- **What needs to be done**: Please count the lines in this listing that include the string "subsubsection", and give only the number.

*** Materials provided ***

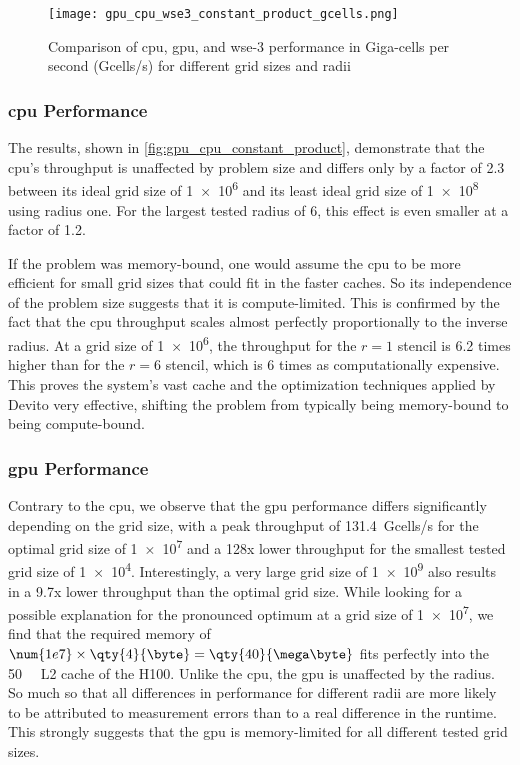 \begin{figure}[h]
    \centering
    \texttt{[image: gpu\_cpu\_wse3\_constant\_product\_gcells.png]}
    \caption{Comparison of \ac{cpu}, \ac{gpu}, and \ac{wse}-3 performance in Giga-cells per second (Gcells/s) for different grid sizes and radii}
    \label{fig:gpu_cpu_constant_product}
\end{figure}

\subsubsection{\ac{cpu} Performance}
The results, shown in \autoref{fig:gpu_cpu_constant_product}, demonstrate that the \ac{cpu}'s throughput is unaffected by problem size and differs only by a factor of \num{2.3} between its ideal grid size of \num{1e6} and its least ideal grid size of \num{1e8} using radius one. For the largest tested radius of \num{6}, this effect is even smaller at a factor of \num{1.2}.

If the problem was memory-bound, one would assume the \ac{cpu} to be more efficient for small grid sizes that could fit in the faster caches. So its independence of the problem size suggests that it is compute-limited.
This is confirmed by the fact that the \ac{cpu} throughput scales almost perfectly proportionally to the inverse radius.
At a grid size of \num{1e6}, the throughput for the $r=1$ stencil is \num{6.2} times higher than for the $r=6$ stencil, which is \num{6} times as computationally expensive. This proves the system's vast cache and the optimization techniques applied by Devito very effective, shifting the problem from typically being memory-bound to being compute-bound. 

\subsubsection{\ac{gpu} Performance}
Contrary to the \ac{cpu}, we observe that the \ac{gpu} performance differs significantly depending on the grid size, with a peak throughput of \qty{131.4}{Gcells/s} for the optimal grid size of \num{1e7} and a 128x lower throughput for the smallest tested grid size of \num{1e4}. Interestingly, a very large grid size of \num{1e9} also results in a 9.7x lower throughput than the optimal grid size. While looking for a possible explanation for the pronounced optimum at a grid size of \num{1e7}, we find that the required memory of $\num{1e7} \times \qty{4}{\byte} = \qty{40}{\mega\byte}$ fits perfectly into the \qty{50}{\mega\byte} L2 cache of the H100.
Unlike the \ac{cpu}, the \ac{gpu} is unaffected by the radius. So much so that all differences in performance for different radii are more likely to be attributed to measurement errors than to a real difference in the runtime. This strongly suggests that the \ac{gpu} is memory-limited for all different tested grid sizes.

*** End of Materials provided ***

- **Task answer**: 2